20 oktober 2014 – bij klager zou langskomen.
- Klager heeft die formulieren op 16 oktober 2014 ingevuld, maar niet duidelijk is of deze formulieren zijn afgegeven aan (een vervanger van) de casemanager.
- Op 20 oktober 2014 is de casemanager niet bij klager langsgekomen, omdat zij ziek was.
- Op 22 oktober 2014 – zo staat in reactie van de directeur van 8 januari 2016, terwijl klager dienaangaande geen andere datum heeft genoemd – heeft klager de casemanager op de hoogte gesteld van het feit dat hij een brief heeft gekregen waarin
staat dat zijn woning op 28 oktober 2014 zou worden ontruimd.
- Eveneens op 22 oktober 2014 heeft zijn casemanager telefonisch contact met de gemeente Rotterdam gehad en bij die gelegenheid gevraagd waarom er niets meer is gedaan sinds de aanvraag en meegedeeld dat klager een brief heeft ontvangen waarin
staat dat zijn woning binnenkort zou worden ontruimd.
- Op 28 oktober 2014 is klagers woning ontruimd.

Uit het vorenstaande volgt dat, nadat eerder door de casemanager bij de p.i. Grave een aanvraag bijzondere bijstand was gedaan bij de gemeente Rotterdam, de casemanager bij de p.i. Dordrecht op 23 september 2014 aan de gemeente Rotterdam heeft verzocht
om de aanvraag van klager in behandeling te nemen en op 22 oktober 2014 – de dag waarop ze op de hoogte kwam van de naderende ontruiming – nogmaals aan de gemeente heeft verzocht om de aanvraag te behandelen, waarbij is meegedeeld dat klagers woning
spoedig zou worden ontruimd. De casemanager heeft de gemeente dus twee keer geattendeerd op klagers aanvraag bijzondere bijstand en verzocht om behandeling daarvan. De casemanager heeft derhalve de nodige inspanning geleverd om de bijzondere bijstand
van de grond te krijgen. Hiertegenover staat dat uit de stukken en de behandeling ter zitting niet is gebleken dat klager uit hoofde van zijn eigen verantwoordelijkheid zelf de inspanning heeft geleverd die van hem verwacht mag worden.
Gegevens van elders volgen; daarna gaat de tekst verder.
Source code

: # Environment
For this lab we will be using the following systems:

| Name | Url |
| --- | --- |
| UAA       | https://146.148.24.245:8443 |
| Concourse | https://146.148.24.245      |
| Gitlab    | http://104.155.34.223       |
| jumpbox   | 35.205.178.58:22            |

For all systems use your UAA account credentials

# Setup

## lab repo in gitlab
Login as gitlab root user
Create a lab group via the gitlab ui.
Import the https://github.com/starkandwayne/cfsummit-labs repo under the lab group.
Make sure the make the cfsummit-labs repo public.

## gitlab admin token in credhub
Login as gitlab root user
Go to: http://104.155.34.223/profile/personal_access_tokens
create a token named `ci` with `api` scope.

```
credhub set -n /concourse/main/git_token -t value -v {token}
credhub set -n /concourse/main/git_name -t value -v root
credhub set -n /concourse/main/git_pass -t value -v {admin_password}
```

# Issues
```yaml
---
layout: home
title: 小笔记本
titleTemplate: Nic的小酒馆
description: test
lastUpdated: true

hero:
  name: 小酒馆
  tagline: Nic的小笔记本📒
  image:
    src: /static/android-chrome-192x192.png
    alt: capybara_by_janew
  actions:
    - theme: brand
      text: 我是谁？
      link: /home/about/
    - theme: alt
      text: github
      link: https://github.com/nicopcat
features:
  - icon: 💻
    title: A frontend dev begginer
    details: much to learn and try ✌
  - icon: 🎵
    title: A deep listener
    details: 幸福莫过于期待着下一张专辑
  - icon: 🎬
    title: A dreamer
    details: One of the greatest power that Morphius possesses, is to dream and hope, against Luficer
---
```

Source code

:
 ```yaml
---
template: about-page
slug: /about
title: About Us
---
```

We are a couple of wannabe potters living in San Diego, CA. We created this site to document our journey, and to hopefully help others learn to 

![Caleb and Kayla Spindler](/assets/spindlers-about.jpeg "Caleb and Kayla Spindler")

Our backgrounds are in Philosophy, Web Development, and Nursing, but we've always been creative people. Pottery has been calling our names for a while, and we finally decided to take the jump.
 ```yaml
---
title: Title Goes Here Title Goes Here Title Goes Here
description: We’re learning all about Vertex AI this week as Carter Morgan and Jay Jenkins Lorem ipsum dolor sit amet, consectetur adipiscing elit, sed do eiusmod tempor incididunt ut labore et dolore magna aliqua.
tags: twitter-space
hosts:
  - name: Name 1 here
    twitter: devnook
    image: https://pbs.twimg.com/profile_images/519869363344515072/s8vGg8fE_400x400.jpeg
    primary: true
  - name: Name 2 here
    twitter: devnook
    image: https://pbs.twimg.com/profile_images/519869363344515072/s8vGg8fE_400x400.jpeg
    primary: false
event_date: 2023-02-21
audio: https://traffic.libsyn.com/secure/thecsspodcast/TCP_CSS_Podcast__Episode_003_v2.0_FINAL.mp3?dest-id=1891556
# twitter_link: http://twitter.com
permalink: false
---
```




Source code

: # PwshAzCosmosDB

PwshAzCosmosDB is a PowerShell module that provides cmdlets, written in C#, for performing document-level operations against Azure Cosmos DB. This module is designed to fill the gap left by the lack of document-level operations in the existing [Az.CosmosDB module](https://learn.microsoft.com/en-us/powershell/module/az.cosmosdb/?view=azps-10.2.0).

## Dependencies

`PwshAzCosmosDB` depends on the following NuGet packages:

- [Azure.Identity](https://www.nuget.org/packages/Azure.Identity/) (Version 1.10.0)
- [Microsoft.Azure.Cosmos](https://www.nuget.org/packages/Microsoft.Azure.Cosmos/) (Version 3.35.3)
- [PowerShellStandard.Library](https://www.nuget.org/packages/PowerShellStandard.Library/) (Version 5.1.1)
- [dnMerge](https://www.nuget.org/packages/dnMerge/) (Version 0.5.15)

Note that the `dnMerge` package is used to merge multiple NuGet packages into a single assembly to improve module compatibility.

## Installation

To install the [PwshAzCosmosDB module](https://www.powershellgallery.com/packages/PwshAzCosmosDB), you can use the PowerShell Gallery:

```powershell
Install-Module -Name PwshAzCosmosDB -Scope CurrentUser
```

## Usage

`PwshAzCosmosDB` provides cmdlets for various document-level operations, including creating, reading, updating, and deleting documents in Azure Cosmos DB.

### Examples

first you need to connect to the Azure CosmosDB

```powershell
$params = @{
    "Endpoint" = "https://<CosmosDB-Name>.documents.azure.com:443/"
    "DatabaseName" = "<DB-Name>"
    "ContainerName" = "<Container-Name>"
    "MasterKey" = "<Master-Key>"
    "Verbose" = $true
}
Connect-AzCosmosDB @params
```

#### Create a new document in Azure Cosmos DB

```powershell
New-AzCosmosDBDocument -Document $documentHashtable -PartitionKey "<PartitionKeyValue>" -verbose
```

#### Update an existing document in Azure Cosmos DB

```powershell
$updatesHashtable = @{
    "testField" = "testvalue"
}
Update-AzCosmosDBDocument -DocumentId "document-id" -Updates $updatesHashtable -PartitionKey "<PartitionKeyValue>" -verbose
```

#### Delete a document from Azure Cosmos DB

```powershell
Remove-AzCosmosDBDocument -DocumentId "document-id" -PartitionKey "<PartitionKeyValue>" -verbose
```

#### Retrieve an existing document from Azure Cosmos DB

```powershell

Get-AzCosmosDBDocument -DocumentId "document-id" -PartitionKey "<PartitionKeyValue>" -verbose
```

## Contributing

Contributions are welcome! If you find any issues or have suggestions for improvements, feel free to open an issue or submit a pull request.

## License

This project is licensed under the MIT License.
In het bijzonder
is niet gebleken dat klager zelf enigerlei actie heeft ondernomen op het moment dat hij op de hoogte kwam van de ontruimingsdatum van zijn woning. Hierbij komt nog dat de beroepscommissie op grond van alle beschikbare informatie niet aannemelijk acht
dat klager zijn casemanager van alle relevante informatie op de hoogte heeft gesteld en volledige openheid van zaken heeft betracht. Zo acht de beroepscommissie, gelet op alle in deze beroepsprocedure beschikbaar gekomen informatie, niet aannemelijk
dat
klager zijn casemanager op de hoogte heeft gesteld van het ontruimingsvonnis van de rechtbank Rotterdam en van de correcte huurachterstand (die blijkens het ontruimingsvonnis groter was dan twee maanden) noch ook van het feit dat er een schikking zou
zijn getroffen kort na het ontruimingsvonnis. Dat die schikking voorafgaand aan de ontruiming was getroffen is overigens niet komen vast te staan.

Op grond van al het vorenstaande is de beroepscommissie van oordeel dat geen sprake is van nalatig handelen van de casemanager. De beroepscommissie zal het beroep van de directeur derhalve gegrond verklaren, de uitspraak van de beklagcommissie
vernietigen en het beklag alsnog ongegrond verklaren.

4. De uitspraak
De beroepscommissie verklaart het beroep gegrond, vernietigt de uitspraak van de beklagcommissie en verklaart het beklag alsnog ongegrond.

Aldus gegeven door de beroepscommissie voornoemd, bestaande uit mr. A. van Waarden, voorzitter, mr. R.S.T. van Rossem-Broos en mr. M.A.G. Rutten, leden, in tegenwoordigheid van mr. F.A. Groeneveld, secretaris, op 23 februari 2016.